* [PROBLEM STATEMENT]:
Please return all of the material exactly, with no line missing.

* * *

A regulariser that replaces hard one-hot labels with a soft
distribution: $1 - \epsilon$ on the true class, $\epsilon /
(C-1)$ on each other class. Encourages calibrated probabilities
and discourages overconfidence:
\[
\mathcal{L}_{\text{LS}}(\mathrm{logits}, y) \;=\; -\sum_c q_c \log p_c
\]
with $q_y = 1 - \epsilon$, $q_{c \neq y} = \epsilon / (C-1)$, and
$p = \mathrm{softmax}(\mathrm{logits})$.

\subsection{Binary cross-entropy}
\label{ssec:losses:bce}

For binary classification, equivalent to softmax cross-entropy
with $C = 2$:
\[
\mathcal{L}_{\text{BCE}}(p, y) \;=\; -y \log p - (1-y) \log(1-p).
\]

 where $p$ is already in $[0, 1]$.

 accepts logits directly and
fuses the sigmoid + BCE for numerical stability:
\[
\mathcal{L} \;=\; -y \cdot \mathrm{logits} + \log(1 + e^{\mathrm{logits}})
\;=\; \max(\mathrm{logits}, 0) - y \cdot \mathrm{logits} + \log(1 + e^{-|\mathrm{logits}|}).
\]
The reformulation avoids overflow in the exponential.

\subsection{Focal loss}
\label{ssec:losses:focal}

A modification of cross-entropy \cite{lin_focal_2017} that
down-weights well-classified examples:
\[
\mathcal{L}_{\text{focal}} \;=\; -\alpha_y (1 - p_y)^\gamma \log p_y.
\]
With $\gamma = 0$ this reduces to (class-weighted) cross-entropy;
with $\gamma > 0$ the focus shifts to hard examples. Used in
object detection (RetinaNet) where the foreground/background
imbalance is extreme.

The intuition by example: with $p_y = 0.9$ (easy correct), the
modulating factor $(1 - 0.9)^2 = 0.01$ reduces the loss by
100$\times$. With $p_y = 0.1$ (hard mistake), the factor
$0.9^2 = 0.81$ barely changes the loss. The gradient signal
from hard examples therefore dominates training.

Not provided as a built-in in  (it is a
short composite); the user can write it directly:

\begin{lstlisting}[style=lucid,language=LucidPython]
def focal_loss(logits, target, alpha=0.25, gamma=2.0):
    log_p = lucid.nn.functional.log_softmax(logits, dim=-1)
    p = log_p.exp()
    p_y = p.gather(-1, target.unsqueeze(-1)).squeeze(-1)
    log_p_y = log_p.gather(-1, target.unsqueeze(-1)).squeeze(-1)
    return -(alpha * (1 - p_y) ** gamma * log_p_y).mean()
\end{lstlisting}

* * *

* [RESULT OF THE TASK]:
A regulariser that replaces hard one-hot labels with a soft
distribution: $1 - \epsilon$ on the true class, $\epsilon /
(C-1)$ on each other class. Encourages calibrated probabilities
and discourages overconfidence:
\[
\mathcal{L}_{\text{LS}}(\mathrm{logits}, y) \;=\; -\sum_c q_c \log p_c
\]
with $q_y = 1 - \epsilon$, $q_{c \neq y} = \epsilon / (C-1)$, and
$p = \mathrm{softmax}(\mathrm{logits})$.

\subsection{Binary cross-entropy}
\label{ssec:losses:bce}

For binary classification, equivalent to softmax cross-entropy
with $C = 2$:
\[
\mathcal{L}_{\text{BCE}}(p, y) \;=\; -y \log p - (1-y) \log(1-p).
\]

 where $p$ is already in $[0, 1]$.

 accepts logits directly and
fuses the sigmoid + BCE for numerical stability:
\[
\mathcal{L} \;=\; -y \cdot \mathrm{logits} + \log(1 + e^{\mathrm{logits}})
\;=\; \max(\mathrm{logits}, 0) - y \cdot \mathrm{logits} + \log(1 + e^{-|\mathrm{logits}|}).
\]
The reformulation avoids overflow in the exponential.

\subsection{Focal loss}
\label{ssec:losses:focal}

A modification of cross-entropy \cite{lin_focal_2017} that
down-weights well-classified examples:
\[
\mathcal{L}_{\text{focal}} \;=\; -\alpha_y (1 - p_y)^\gamma \log p_y.
\]
With $\gamma = 0$ this reduces to (class-weighted) cross-entropy;
with $\gamma > 0$ the focus shifts to hard examples. Used in
object detection (RetinaNet) where the foreground/background
imbalance is extreme.

The intuition by example: with $p_y = 0.9$ (easy correct), the
modulating factor $(1 - 0.9)^2 = 0.01$ reduces the loss by
100$\times$. With $p_y = 0.1$ (hard mistake), the factor
$0.9^2 = 0.81$ barely changes the loss. The gradient signal
from hard examples therefore dominates training.

Not provided as a built-in in  (it is a
short composite); the user can write it directly:

\begin{lstlisting}[style=lucid,language=LucidPython]
def focal_loss(logits, target, alpha=0.25, gamma=2.0):
    log_p = lucid.nn.functional.log_softmax(logits, dim=-1)
    p = log_p.exp()
    p_y = p.gather(-1, target.unsqueeze(-1)).squeeze(-1)
    log_p_y = log_p.gather(-1, target.unsqueeze(-1)).squeeze(-1)
    return -(alpha * (1 - p_y) ** gamma * log_p_y).mean()
\end{lstlisting}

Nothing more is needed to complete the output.